Many other make approaches out there. What flavor profile and texture do you mean by a good brie?


----------



## Rose (Oct 26, 2007)

Brie Checklist (corrected) 

Dilute 1/2 tsp calcium chloride in 1/4 cup water. Add and stir. 

Heat 1 gallon milk to 145 degrees and hold for 30 minutes. 

Cool to 85 degrees. 

Add 1/8 tsp mesophilic culture, stir 

Ripen at least 45 minutes. 

Sprinkle surface of milk with 1/16 tsp Penicillium Dandidum culture, stir. 

Combine 1/4 tsp rennet with 1/4 cup water. Add to cultured milk. 

Let set for three hours, until firm 

Cut in 1/2 inch cubes, and let rest at least 5 minutes 

Set clean cheese molds on cheese mat. Scoop curds into molds, 
filling to the top. 

Drain for two hours. Flip molds onto mat. Let drain one hour. 

End hour one, flip. 

End hour two, flip. 

End hour three, flip. 

End hour four. Refrigerate 24 hours. 

Salt all surfaces of cheese. Maintain 55 degrees, turn daily for one week. 

Wrap cheese loosely in cheese wrap or parchment paper. 
Age 2 to 3 weeks until bloom is complete.


----------



## Island Creek Farm (Jun 16, 2010)

It isn't a pressed cheese? I noticed Hoegger's brie mold comes with a follower (I have their printed catalog, so peruse it regularly)

I'm looking for a good mushroomy flavor, with a nice creamy, rather runny texture

Questions..

Pav, you don't mention a culture...in that version, does the Penn. create the flavor, and "cook" to what temp? Is there a page on your site that I can look at? Ph drop TO 1.5 or OF 1.5?

Rose-is calcium chloride needed for raw milk?

I'm a brie fanatic, am going to try ALL versions! LOL


----------



## linuxboy (Oct 26, 2009)

> Pav, you don't mention a culture..


Something like MM100 for traditional brie. If you're doing a traditional make, there's no need to cook. Too many cam/brie recipes in my head, sorry. Start at around 88-90F, or even 92F. Depends on the moisture level you want. Any higher, though, and you tend to get more fat loss.



> Is there a page on your site that I can look at? Ph drop TO 1.5 or OF 1.5?

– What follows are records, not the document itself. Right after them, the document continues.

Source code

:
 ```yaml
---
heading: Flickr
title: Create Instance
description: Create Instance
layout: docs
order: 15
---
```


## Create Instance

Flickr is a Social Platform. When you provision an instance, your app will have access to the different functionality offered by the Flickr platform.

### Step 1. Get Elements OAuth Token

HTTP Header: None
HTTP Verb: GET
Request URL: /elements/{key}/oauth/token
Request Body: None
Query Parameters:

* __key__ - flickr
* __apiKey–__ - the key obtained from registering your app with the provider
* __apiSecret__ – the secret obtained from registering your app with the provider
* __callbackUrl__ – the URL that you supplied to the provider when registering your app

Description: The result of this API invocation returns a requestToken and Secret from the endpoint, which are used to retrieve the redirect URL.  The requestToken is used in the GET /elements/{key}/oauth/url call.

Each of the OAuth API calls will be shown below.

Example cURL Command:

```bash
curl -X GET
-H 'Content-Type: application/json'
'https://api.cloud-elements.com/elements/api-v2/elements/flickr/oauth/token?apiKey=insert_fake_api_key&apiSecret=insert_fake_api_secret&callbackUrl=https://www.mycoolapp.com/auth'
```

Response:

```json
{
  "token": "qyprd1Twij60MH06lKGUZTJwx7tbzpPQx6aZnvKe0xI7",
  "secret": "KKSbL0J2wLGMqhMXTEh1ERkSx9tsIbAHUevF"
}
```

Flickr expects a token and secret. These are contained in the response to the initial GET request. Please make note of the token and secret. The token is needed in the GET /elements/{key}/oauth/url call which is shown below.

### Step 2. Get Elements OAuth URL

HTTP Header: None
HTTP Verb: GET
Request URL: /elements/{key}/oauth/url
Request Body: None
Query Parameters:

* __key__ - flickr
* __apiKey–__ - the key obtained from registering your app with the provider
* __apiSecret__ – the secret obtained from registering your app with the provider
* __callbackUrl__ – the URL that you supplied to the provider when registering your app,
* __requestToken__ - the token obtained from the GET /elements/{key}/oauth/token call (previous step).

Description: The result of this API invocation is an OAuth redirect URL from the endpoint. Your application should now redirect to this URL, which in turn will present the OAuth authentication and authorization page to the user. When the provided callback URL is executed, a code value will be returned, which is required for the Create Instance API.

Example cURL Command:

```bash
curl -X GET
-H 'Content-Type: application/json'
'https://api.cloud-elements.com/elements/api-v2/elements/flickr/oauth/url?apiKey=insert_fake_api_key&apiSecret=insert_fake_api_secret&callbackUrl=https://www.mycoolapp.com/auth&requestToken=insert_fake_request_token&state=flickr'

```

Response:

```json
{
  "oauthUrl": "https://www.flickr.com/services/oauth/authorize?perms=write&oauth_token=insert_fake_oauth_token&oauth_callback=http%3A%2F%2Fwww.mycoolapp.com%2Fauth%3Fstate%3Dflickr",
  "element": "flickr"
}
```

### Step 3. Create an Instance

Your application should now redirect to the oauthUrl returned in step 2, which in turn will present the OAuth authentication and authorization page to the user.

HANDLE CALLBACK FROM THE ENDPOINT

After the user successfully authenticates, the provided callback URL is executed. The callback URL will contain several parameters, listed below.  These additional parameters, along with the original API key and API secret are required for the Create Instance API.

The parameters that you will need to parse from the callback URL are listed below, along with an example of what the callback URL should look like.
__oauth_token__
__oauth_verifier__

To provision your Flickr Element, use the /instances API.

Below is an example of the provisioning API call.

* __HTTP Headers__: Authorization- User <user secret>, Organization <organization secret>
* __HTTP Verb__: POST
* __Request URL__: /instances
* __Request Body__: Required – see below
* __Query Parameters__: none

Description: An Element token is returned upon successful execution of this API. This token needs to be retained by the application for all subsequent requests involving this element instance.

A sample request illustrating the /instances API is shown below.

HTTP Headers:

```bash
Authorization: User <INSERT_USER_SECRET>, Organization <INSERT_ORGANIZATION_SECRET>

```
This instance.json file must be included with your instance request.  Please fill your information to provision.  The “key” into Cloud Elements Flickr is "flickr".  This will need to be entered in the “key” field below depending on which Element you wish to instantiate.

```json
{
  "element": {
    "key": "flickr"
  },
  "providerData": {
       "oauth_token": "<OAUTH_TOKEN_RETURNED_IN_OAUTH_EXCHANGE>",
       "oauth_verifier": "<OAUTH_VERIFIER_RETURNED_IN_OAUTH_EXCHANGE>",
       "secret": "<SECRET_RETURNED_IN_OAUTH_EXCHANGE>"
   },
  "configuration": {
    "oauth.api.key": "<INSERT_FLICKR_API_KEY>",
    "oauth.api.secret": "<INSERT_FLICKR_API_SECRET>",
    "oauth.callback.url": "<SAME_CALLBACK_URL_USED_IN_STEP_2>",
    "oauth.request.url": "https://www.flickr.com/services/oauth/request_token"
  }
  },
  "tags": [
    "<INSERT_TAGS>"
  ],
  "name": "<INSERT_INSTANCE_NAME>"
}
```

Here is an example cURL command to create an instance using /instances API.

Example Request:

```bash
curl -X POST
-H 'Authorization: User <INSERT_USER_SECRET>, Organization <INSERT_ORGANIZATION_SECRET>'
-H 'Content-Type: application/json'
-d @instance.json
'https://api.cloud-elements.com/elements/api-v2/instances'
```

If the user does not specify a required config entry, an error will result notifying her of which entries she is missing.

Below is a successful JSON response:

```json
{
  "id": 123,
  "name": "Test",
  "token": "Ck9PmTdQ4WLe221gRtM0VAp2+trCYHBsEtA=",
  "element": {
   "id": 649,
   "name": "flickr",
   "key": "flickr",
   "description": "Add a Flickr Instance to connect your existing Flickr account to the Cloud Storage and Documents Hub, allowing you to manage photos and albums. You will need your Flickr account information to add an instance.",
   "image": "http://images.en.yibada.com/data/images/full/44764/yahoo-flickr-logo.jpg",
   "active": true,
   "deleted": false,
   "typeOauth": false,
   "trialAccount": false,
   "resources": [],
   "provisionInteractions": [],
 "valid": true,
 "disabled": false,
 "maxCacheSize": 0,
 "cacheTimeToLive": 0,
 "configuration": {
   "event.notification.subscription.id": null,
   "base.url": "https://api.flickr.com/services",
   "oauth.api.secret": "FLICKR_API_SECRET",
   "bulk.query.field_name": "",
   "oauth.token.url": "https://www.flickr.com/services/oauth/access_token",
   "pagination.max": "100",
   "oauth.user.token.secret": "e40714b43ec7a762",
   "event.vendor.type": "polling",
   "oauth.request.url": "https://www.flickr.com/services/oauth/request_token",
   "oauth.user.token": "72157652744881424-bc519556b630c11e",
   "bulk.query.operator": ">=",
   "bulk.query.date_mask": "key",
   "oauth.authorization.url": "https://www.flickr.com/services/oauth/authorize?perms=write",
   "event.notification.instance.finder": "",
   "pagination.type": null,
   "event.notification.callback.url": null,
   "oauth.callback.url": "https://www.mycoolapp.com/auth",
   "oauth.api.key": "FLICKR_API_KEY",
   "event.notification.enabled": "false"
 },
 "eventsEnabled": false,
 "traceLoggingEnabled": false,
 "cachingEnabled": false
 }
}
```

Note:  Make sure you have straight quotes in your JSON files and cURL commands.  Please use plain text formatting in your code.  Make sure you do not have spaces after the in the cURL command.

Sorry, not for cam/brie. I'll get to it someday. pH drop is to around 6.45-6.5. You typically start at about 6.65, and the drop is a change of .15

Rose's make looks OK, except you don't need to let it sit for 3 hours. Use 6x floc multiplier and you should be fine. If you have a way to measure acidity, the valid range is 6.1-6.3. It depends on the mineralization you want. Higher drain pH means more calcium in the cheese, it will be less runny. If you want really gooey, drain lower, but be prepared for the runnyness. if your milk is lower fat, it will liquify. Use full fat, rich milk.


----------



## Rose (Oct 26, 2007)

What is floc multiplier?


----------



## linuxboy (Oct 26, 2009)

Please read the discussion here
http://cheeseforum.org/forum/index.php/topic,1880.0.html


----------



## Horsehair Braider (Mar 11, 2011)

Pav, thank you for the link to that forum. That is a wonderful forum.


----------